With b-schools like Haas and Anderson announcing hybrid formats coming this fall, the MBA classroom experience will look and feel different for many.

For many, the new virtual classroom takes away from what many seek out in an MBA: a close community, networking events, and a dynamic classroom environment.

In a survey by GMAC, only 43% of international MBA candidates say they plan to enroll if programs continue online. 48% surveyed say they would defer.

“The virtual environment might take away a chunk of the MBA experience,” a 27-year-old student from China admitted to Wharton tells Reuters. “That’s what a lot of people including myself are thinking through now.”

TRAVEL RESTRICTIONS

With a majority of air travel being restricted to essential travel right now, a lot is up in the air.

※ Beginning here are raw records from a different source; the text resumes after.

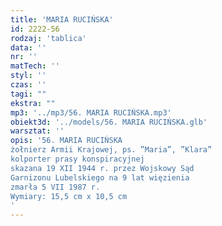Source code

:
 ```yaml
---
title: 'MARIA RUCIŃSKA'
id: 2222-56
rodzaj: 'tablica'
data: ''
nr: ''
matTech: ''
styl: ''
czas: ''
tagi: ""
ekstra: ""
mp3: '../mp3/56. MARIA RUCIŃSKA.mp3'
obiekt3d: '../models/56. MARIA RUCIŃSKA.glb'
warsztat: ''
opis: '56. MARIA RUCIŃSKA
żołnierz Armii Krajowej, ps. ”Maria”, ”Klara”
kolporter prasy konspiracyjnej 
skazana 19 XII 1944 r. przez Wojskowy Sąd
Garnizonu Lubelskiego na 9 lat więzienia
zmarła 5 VII 1987 r. 
Wymiary: 15,5 cm x 10,5 cm
'
---
```


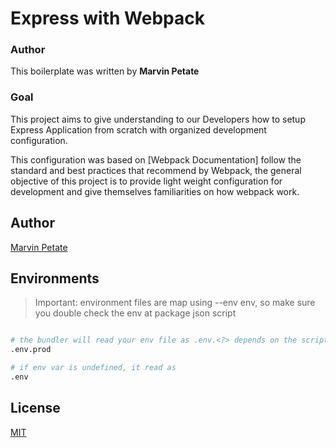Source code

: # Express with Webpack

### Author

This boilerplate was written by **Marvin Petate**

### Goal

This project aims to give understanding to our Developers how to setup
Express Application from scratch with organized development configuration.

This configuration was based on [Webpack Documentation] follow the standard and best practices that recommend by Webpack, the general objective of this project is to provide light weight configuration for development and give themselves familiarities on how webpack work.

## Author

[Marvin Petate][marvin-petate]

## Environments

> Important: environment files are map using --env env, so make sure you double check the env at package json script

```sh

# the bundler will read your env file as .env.<?> depends on the script --env env=prod
.env.prod

# if env var is undefined, it read as
.env
```

## License

[MIT][license]

[marvin-petate]: https://marvin-petate.web.app
[license]: ./LICENSE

That uncertainty has led a number of b-schools to try to accommodate international students concerned with travel restrictions.

At Harvard, students are allowed to defer for a year. Wharton announced that it will grant deferral for international students with visa issues.

For some international students, a virtual environment may actually be beneficial given the travel restrictions.

“I plan to stay at my home in Beijing and take the courses remotely,” a Chinese student admitted to Columbia tells Reuters.

B-school officials say that virtual teams will become the future of the b-school experience.

“Being effective in this virtual world actually gives them a competitive advantage,” Sanjeev Khagram, the dean of the Thunderbird School of Global Management at Arizona State University, tells Reuters.